Solution

(a) Given:
The perimeter of parallelogram $$ \mathrm{ABCD}=42 \mathrm{cm} $$
To find:
Lengths of the sides of the parallelogram ABCD. From fig (1) We know that, $$ A B=P $$
Then, perimeter of $$ \| \mathrm{gm} \mathrm{ABCD}=2(\mathrm{AB}+\mathrm{BC}) $$
$$\begin{array}{l}42=2(\mathrm{P}+\mathrm{BC}) \\42 / 2=\mathrm{P}+\mathrm{BC} \\21=\mathrm{P}+\mathrm{BC} \\\mathrm{BC}=21-\mathrm{P} \\\text { So, ar }(\| \mathrm{gm} \mathrm{ABCD})=\mathrm{AB} \times \mathrm{DM} \\=\mathrm{P} \times 6 \\=6 \mathrm{P} \ldots \ldots \ldots(1)\end{array}$$
Again, ar $$ (\| \mathrm{gm} \mathrm{ABCD})=\mathrm{BC} \times \mathrm{DN} $$
$$ =(21-\mathrm{P}) \times 8 $$
$$ =8(21-\mathrm{P}) \ldots \ldots \ldots $$(2)
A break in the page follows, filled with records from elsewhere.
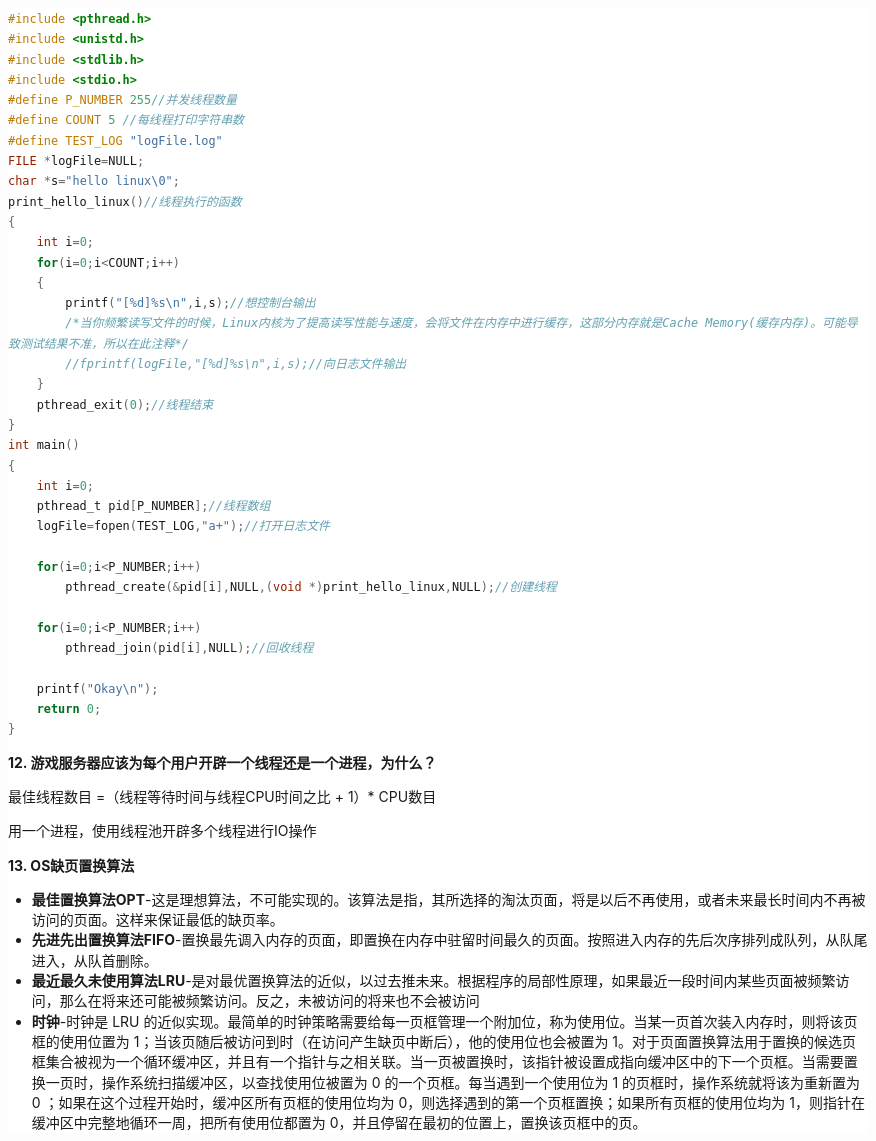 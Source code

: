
 ```c
#include <pthread.h>
#include <unistd.h>
#include <stdlib.h>
#include <stdio.h>
#define P_NUMBER 255//并发线程数量
#define COUNT 5 //每线程打印字符串数
#define TEST_LOG "logFile.log"
FILE *logFile=NULL;
char *s="hello linux\0";
print_hello_linux()//线程执行的函数
{
    int i=0;
    for(i=0;i<COUNT;i++)
    {
        printf("[%d]%s\n",i,s);//想控制台输出
        /*当你频繁读写文件的时候，Linux内核为了提高读写性能与速度，会将文件在内存中进行缓存，这部分内存就是Cache Memory(缓存内存)。可能导致测试结果不准，所以在此注释*/
        //fprintf(logFile,"[%d]%s\n",i,s);//向日志文件输出
    }
    pthread_exit(0);//线程结束
}
int main()
{
    int i=0;
    pthread_t pid[P_NUMBER];//线程数组
    logFile=fopen(TEST_LOG,"a+");//打开日志文件
    
    for(i=0;i<P_NUMBER;i++)
        pthread_create(&pid[i],NULL,(void *)print_hello_linux,NULL);//创建线程
        
    for(i=0;i<P_NUMBER;i++)
        pthread_join(pid[i],NULL);//回收线程
        
    printf("Okay\n");
    return 0;
}
```

**12. 游戏服务器应该为每个用户开辟一个线程还是一个进程，为什么？**

最佳线程数目 =（线程等待时间与线程CPU时间之比 + 1）* CPU数目

用一个进程，使用线程池开辟多个线程进行IO操作

**13. OS缺页置换算法**

* **最佳置换算法OPT**-这是理想算法，不可能实现的。该算法是指，其所选择的淘汰页面，将是以后不再使用，或者未来最长时间内不再被访问的页面。这样来保证最低的缺页率。
* **先进先出置换算法FIFO**-置换最先调入内存的页面，即置换在内存中驻留时间最久的页面。按照进入内存的先后次序排列成队列，从队尾进入，从队首删除。
* **最近最久未使用算法LRU**-是对最优置换算法的近似，以过去推未来。根据程序的局部性原理，如果最近一段时间内某些页面被频繁访问，那么在将来还可能被频繁访问。反之，未被访问的将来也不会被访问
* **时钟**-时钟是 LRU 的近似实现。最简单的时钟策略需要给每一页框管理一个附加位，称为使用位。当某一页首次装入内存时，则将该页框的使用位置为 1；当该页随后被访问到时（在访问产生缺页中断后），他的使用位也会被置为 1。对于页面置换算法用于置换的候选页框集合被视为一个循环缓冲区，并且有一个指针与之相关联。当一页被置换时，该指针被设置成指向缓冲区中的下一个页框。当需要置换一页时，操作系统扫描缓冲区，以查找使用位被置为 0 的一个页框。每当遇到一个使用位为 1 的页框时，操作系统就将该为重新置为 0 ；如果在这个过程开始时，缓冲区所有页框的使用位均为 0，则选择遇到的第一个页框置换；如果所有页框的使用位均为 1，则指针在缓冲区中完整地循环一周，把所有使用位都置为 0，并且停留在最初的位置上，置换该页框中的页。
From ( 1 ) and $$ (2), $$ we get
$$ 6 P=8(21-P) $$
$$ 6 P=168-8 P $$
$$ 6 P+8 P=168 $$
$$ 14 P=168 $$
$$ P=168 / 14 $$
$$ =12 $$
Hence, sides of $$ \| \mathrm{gm} $$ are
$$ \mathrm{AB}=12 \mathrm{cm} $$ and $$ \mathrm{BC}=(21-12) \mathrm{cm}=9 \mathrm{cm} $$